Fic: When the stars threw down their spears

Jan 02, 2010 00:03

Title: When the stars threw down their spears
Author: lareinenoire
Play: pre-Richard II
Characters / Pairings: John of Gaunt, Henry Bolingbroke, Elizabeth Lancaster, Philippa Lancaster, Gaunt/Katherine Swinford
Rating: PG
Wordcount: 2729
Warnings: Extremely dodgy interior decoration
Summary: Henry had always hated his father's study.
NB: For angevin2 , who guessed one of my Yuletide fics correctly. Part of the 'Sweet Fortune's Minions' AU. Title comes from William Blake, 'Tyger, Tyger'. Thank you gileonnen for beta-reading!



Henry had always hated his father's study.

In part, it was the smell. Pipe tobacco mixed with a queer undercurrent of what Henry eventually realised was death.

And, of course, there were the eyes. Glass eyes, staring out from the walls and even the floor, pinned in place of real ones that had long since been eaten by worms. For this was where his father kept his Collection.

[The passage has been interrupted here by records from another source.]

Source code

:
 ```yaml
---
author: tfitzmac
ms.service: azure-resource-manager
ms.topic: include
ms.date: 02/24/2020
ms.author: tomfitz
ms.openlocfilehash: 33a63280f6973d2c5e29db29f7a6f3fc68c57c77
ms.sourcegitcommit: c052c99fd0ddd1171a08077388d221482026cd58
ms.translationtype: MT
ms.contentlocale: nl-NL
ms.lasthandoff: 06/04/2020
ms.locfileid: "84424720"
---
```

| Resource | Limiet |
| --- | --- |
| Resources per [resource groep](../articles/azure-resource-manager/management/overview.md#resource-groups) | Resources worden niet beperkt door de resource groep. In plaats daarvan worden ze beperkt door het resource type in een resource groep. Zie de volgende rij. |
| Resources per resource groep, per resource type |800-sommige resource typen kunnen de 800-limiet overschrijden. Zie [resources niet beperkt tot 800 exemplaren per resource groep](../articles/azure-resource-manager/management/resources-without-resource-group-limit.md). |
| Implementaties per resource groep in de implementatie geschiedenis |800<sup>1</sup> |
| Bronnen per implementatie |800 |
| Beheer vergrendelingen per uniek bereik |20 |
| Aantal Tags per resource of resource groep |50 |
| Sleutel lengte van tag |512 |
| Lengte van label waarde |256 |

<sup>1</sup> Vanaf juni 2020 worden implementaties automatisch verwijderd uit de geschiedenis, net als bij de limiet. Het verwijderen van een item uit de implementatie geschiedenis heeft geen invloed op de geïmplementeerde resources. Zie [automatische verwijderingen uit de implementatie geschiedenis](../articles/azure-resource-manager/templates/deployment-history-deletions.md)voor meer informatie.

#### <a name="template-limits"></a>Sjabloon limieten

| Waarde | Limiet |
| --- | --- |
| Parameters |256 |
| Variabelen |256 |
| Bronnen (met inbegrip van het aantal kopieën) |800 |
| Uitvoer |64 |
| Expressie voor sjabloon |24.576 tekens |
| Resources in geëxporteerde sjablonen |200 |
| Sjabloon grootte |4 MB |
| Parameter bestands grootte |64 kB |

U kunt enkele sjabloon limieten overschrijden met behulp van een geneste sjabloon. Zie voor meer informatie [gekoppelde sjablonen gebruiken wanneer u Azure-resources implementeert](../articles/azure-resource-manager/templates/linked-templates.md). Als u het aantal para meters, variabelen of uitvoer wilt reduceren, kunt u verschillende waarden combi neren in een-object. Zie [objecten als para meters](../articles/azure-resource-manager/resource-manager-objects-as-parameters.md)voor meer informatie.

For much of Henry's boyhood, John Lancaster had been a figure from stories, a giant of a man in military khakis, armed with an elephant gun. That last, it turned out, was the only accurate element of his fantasy. Unlike his elder brother, John Lancaster had not been sent to India with Her Majesty's Army; rather, he had gone as part of the civil service, transforming paper-pushing and entertaining into a lucrative career.

It was during this tenure that he'd met Constance Castleton, whose husband had died of malaria, and the two had decided--far too quickly, it would later turn out--to marry. Henry's own mother had died of pneumonia, and it had been grief for her death, or so everyone had believed, that sent her husband to the far ends of the earth to escape, leaving his three children--Henry scarcely out of swaddling-clothes--in the care of quiet Miss Swinford.

Lizzy and Pippa could not talk about Mother without weeping, so it fell to Miss Swinford, who always smelt of violets and whose voice was low and soft, to tell Henry about her. She was so beautiful, Henry. Her face reminded me of cameo portraits. His father had ordered all the paintings--and there were many, for Blanche Lancaster's beauty was legendary in their circles--put away because he could not bear to look at them. It had not occurred to him that Henry, who only remembered her hazily, might wish to see his own mother's face.

Mother had also been an accomplished musician, or so Miss Swinford had said, and it was for that reason that every Sunday Henry would pay a visit to the family mausoleum and sing her a hymn, a new one each week. When his father returned from India, these visits ceased because his stepmother--he could not call her Mother, not in a thousand years--believed singing to be a source of vanity and therefore to be crushed with all speed.

Much to Henry's surprise, his father--perhaps on Miss Swinford's advice; he did seem to listen to her more than one might have expected from a man in his position--had permitted him to interview for a position in the choir school at Westminster, rather than attending Uppingham as his father and uncles had done. Ma'am had flown into a rage, calling Henry's father all sorts of dreadful names. Only when she started on Miss Swinford did his father shout back and Henry had curled up beneath his bed with pillows round his ears, trying to drown it out. It was the first of countless arguments, so many of which seemed to take place beneath the staring eyes of his father's trophies.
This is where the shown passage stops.